Under the provisional agreement, the majority of the cryptocurrency industry will fall within the purview of these extended AML regulations. Companies offering cryptocurrency services are now mandated to conduct thorough customer verification processes, confirming customer details, and promptly reporting any suspicious activities. Notably, the new agreement stipulates that these companies must scrutinize all transactions with a value of €1,000 ($1,090) or more. The temporary law also introduces measures to mitigate risks associated with self-hosted wallets.

Lawmakers have introduced specific checks for crypto asset service providers involved in cross-border transactions, requiring vigilant monitoring of business connections, particularly those associated with high-net-worth individuals.

In addition, the provisional agreement empowers Financial Intelligence Units with enhanced authority to swiftly access crucial financial and administrative details. This includes information related to taxes, funds, frozen assets linked to financial penalties, and cryptocurrency transfers.

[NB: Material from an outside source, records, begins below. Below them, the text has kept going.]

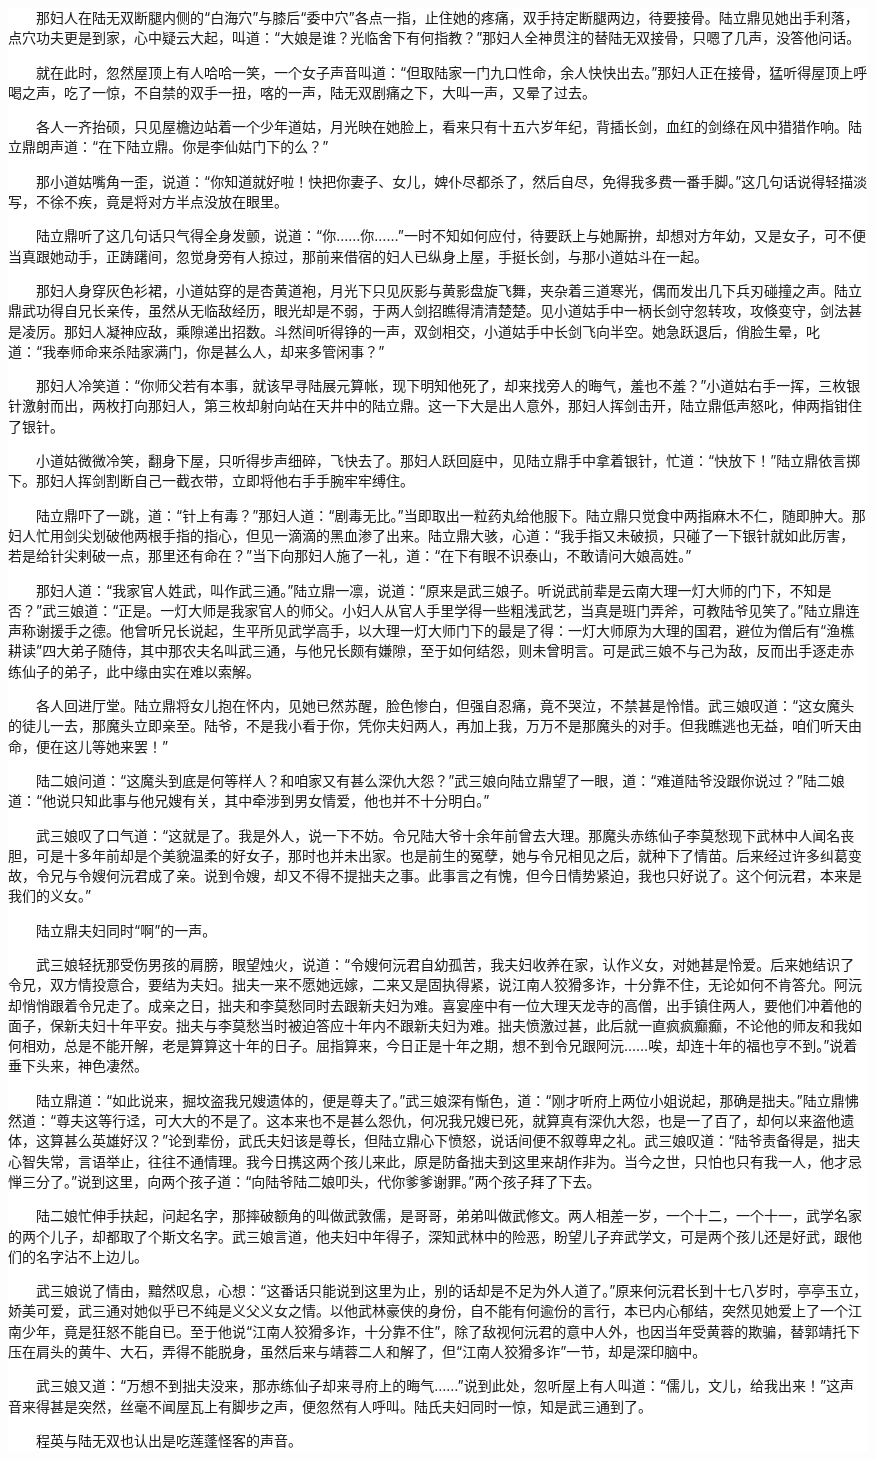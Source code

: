　　那妇人在陆无双断腿内侧的“白海穴”与膝后“委中穴”各点一指，止住她的疼痛，双手持定断腿两边，待要接骨。陆立鼎见她出手利落，点穴功夫更是到家，心中疑云大起，叫道：“大娘是谁？光临舍下有何指教？”那妇人全神贯注的替陆无双接骨，只嗯了几声，没答他问话。

　　就在此时，忽然屋顶上有人哈哈一笑，一个女子声音叫道：“但取陆家一门九口性命，余人快快出去。”那妇人正在接骨，猛听得屋顶上呼喝之声，吃了一惊，不自禁的双手一扭，喀的一声，陆无双剧痛之下，大叫一声，又晕了过去。

　　各人一齐抬硕，只见屋檐边站着一个少年道姑，月光映在她脸上，看来只有十五六岁年纪，背插长剑，血红的剑绦在风中猎猎作响。陆立鼎朗声道：“在下陆立鼎。你是李仙姑门下的么？”

　　那小道姑嘴角一歪，说道：“你知道就好啦！快把你妻子、女儿，婢仆尽都杀了，然后自尽，免得我多费一番手脚。”这几句话说得轻描淡写，不徐不疾，竟是将对方半点没放在眼里。

　　陆立鼎听了这几句话只气得全身发颤，说道：“你……你……”一时不知如何应付，待要跃上与她厮拚，却想对方年幼，又是女子，可不便当真跟她动手，正踌躇间，忽觉身旁有人掠过，那前来借宿的妇人已纵身上屋，手挺长剑，与那小道姑斗在一起。

　　那妇人身穿灰色衫裙，小道姑穿的是杏黄道袍，月光下只见灰影与黄影盘旋飞舞，夹杂着三道寒光，偶而发出几下兵刃碰撞之声。陆立鼎武功得自兄长亲传，虽然从无临敌经历，眼光却是不弱，于两人剑招瞧得清清楚楚。见小道姑手中一柄长剑守忽转攻，攻倏变守，剑法甚是凌厉。那妇人凝神应敌，乘隙递出招数。斗然间听得铮的一声，双剑相交，小道姑手中长剑飞向半空。她急跃退后，俏脸生晕，叱道：“我奉师命来杀陆家满门，你是甚么人，却来多管闲事？”

　　那妇人冷笑道：“你师父若有本事，就该早寻陆展元算帐，现下明知他死了，却来找旁人的晦气，羞也不羞？”小道姑右手一挥，三枚银针激射而出，两枚打向那妇人，第三枚却射向站在天井中的陆立鼎。这一下大是出人意外，那妇人挥剑击开，陆立鼎低声怒叱，伸两指钳住了银针。

　　小道姑微微冷笑，翻身下屋，只听得步声细碎，飞快去了。那妇人跃回庭中，见陆立鼎手中拿着银针，忙道：“快放下！”陆立鼎依言掷下。那妇人挥剑割断自己一截衣带，立即将他右手手腕牢牢缚住。

　　陆立鼎吓了一跳，道：“针上有毒？”那妇人道：“剧毒无比。”当即取出一粒药丸给他服下。陆立鼎只觉食中两指麻木不仁，随即肿大。那妇人忙用剑尖划破他两根手指的指心，但见一滴滴的黑血渗了出来。陆立鼎大骇，心道：“我手指又未破损，只碰了一下银针就如此厉害，若是给针尖剌破一点，那里还有命在？”当下向那妇人施了一礼，道：“在下有眼不识泰山，不敢请问大娘高姓。”

　　那妇人道：“我家官人姓武，叫作武三通。”陆立鼎一凛，说道：“原来是武三娘子。听说武前辈是云南大理一灯大师的门下，不知是否？”武三娘道：“正是。一灯大师是我家官人的师父。小妇人从官人手里学得一些粗浅武艺，当真是班门弄斧，可教陆爷见笑了。”陆立鼎连声称谢援手之德。他曾听兄长说起，生平所见武学高手，以大理一灯大师门下的最是了得：一灯大师原为大理的国君，避位为僧后有“渔樵耕读”四大弟子随侍，其中那农夫名叫武三通，与他兄长颇有嫌隙，至于如何结怨，则未曾明言。可是武三娘不与己为敌，反而出手逐走赤练仙子的弟子，此中缘由实在难以索解。

　　各人回进厅堂。陆立鼎将女儿抱在怀内，见她已然苏醒，脸色惨白，但强自忍痛，竟不哭泣，不禁甚是怜惜。武三娘叹道：“这女魔头的徒儿一去，那魔头立即亲至。陆爷，不是我小看于你，凭你夫妇两人，再加上我，万万不是那魔头的对手。但我瞧逃也无益，咱们听天由命，便在这儿等她来罢！”

　　陆二娘问道：“这魔头到底是何等样人？和咱家又有甚么深仇大怨？”武三娘向陆立鼎望了一眼，道：“难道陆爷没跟你说过？”陆二娘道：“他说只知此事与他兄嫂有关，其中牵涉到男女情爱，他也并不十分明白。”

　　武三娘叹了口气道：“这就是了。我是外人，说一下不妨。令兄陆大爷十余年前曾去大理。那魔头赤练仙子李莫愁现下武林中人闻名丧胆，可是十多年前却是个美貌温柔的好女子，那时也并未出家。也是前生的冤孽，她与令兄相见之后，就种下了情苗。后来经过许多纠葛变故，令兄与令嫂何沅君成了亲。说到令嫂，却又不得不提拙夫之事。此事言之有愧，但今日情势紧迫，我也只好说了。这个何沅君，本来是我们的义女。”

　　陆立鼎夫妇同时“啊”的一声。

　　武三娘轻抚那受伤男孩的肩膀，眼望烛火，说道：“令嫂何沅君自幼孤苦，我夫妇收养在家，认作义女，对她甚是怜爱。后来她结识了令兄，双方情投意合，要结为夫妇。拙夫一来不愿她远嫁，二来又是固执得紧，说江南人狡猾多诈，十分靠不住，无论如何不肯答允。阿沅却悄悄跟着令兄走了。成亲之日，拙夫和李莫愁同时去跟新夫妇为难。喜宴座中有一位大理天龙寺的高僧，出手镇住两人，要他们冲着他的面子，保新夫妇十年平安。拙夫与李莫愁当时被迫答应十年内不跟新夫妇为难。拙夫愤激过甚，此后就一直疯疯癫癫，不论他的师友和我如何相劝，总是不能开解，老是算算这十年的日子。屈指算来，今日正是十年之期，想不到令兄跟阿沅……唉，却连十年的福也亨不到。”说着垂下头来，神色凄然。

　　陆立鼎道：“如此说来，掘坟盗我兄嫂遗体的，便是尊夫了。”武三娘深有惭色，道：“刚才听府上两位小姐说起，那确是拙夫。”陆立鼎怫然道：“尊夫这等行迳，可大大的不是了。这本来也不是甚么怨仇，何况我兄嫂已死，就算真有深仇大怨，也是一了百了，却何以来盗他遗体，这算甚么英雄好汉？”论到辈份，武氏夫妇该是尊长，但陆立鼎心下愤怒，说话间便不叙尊卑之礼。武三娘叹道：“陆爷责备得是，拙夫心智失常，言语举止，往往不通情理。我今日携这两个孩儿来此，原是防备拙夫到这里来胡作非为。当今之世，只怕也只有我一人，他才忌惮三分了。”说到这里，向两个孩子道：“向陆爷陆二娘叩头，代你爹爹谢罪。”两个孩子拜了下去。

　　陆二娘忙伸手扶起，问起名字，那摔破额角的叫做武敦儒，是哥哥，弟弟叫做武修文。两人相差一岁，一个十二，一个十一，武学名家的两个儿子，却都取了个斯文名字。武三娘言道，他夫妇中年得子，深知武林中的险恶，盼望儿子弃武学文，可是两个孩儿还是好武，跟他们的名字沾不上边儿。

　　武三娘说了情由，黯然叹息，心想：“这番话只能说到这里为止，别的话却是不足为外人道了。”原来何沅君长到十七八岁时，亭亭玉立，娇美可爱，武三通对她似乎已不纯是义父义女之情。以他武林豪侠的身份，自不能有何逾份的言行，本已内心郁结，突然见她爱上了一个江南少年，竟是狂怒不能自已。至于他说“江南人狡猾多诈，十分靠不住”，除了敌视何沅君的意中人外，也因当年受黄蓉的欺骗，替郭靖托下压在肩头的黄牛、大石，弄得不能脱身，虽然后来与靖蓉二人和解了，但“江南人狡猾多诈”一节，却是深印脑中。

　　武三娘又道：“万想不到拙夫没来，那赤练仙子却来寻府上的晦气……”说到此处，忽听屋上有人叫道：“儒儿，文儿，给我出来！”这声音来得甚是突然，丝毫不闻屋瓦上有脚步之声，便忽然有人呼叫。陆氏夫妇同时一惊，知是武三通到了。

　　程英与陆无双也认出是吃莲蓬怪客的声音。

The newly proposed AML law is part of the broader legislative package called the Markets in Crypto-Assets Regulation (MiCA), introduced on July 20, 2021. MiCA aims to govern crypto markets across all EU member states, reinforcing the EU’s efforts against money laundering and terrorist financing. However, for this provisional law to become effective, formal adoption by the European Parliament and each member state is required.

In alignment with this regulatory push, the European Banking Authority, responsible for overseeing banks in the EU, recently amended rules to extend anti-money laundering provisions to include crypto companies. This means that crypto firms within the EU are now obligated to assess their susceptibility to financial crimes by thoroughly scrutinizing customers, evaluating offered products, examining delivery mechanisms, and considering geographical locations. The move underscores the EU’s commitment to tightening controls in the rapidly evolving cryptocurrency landscape.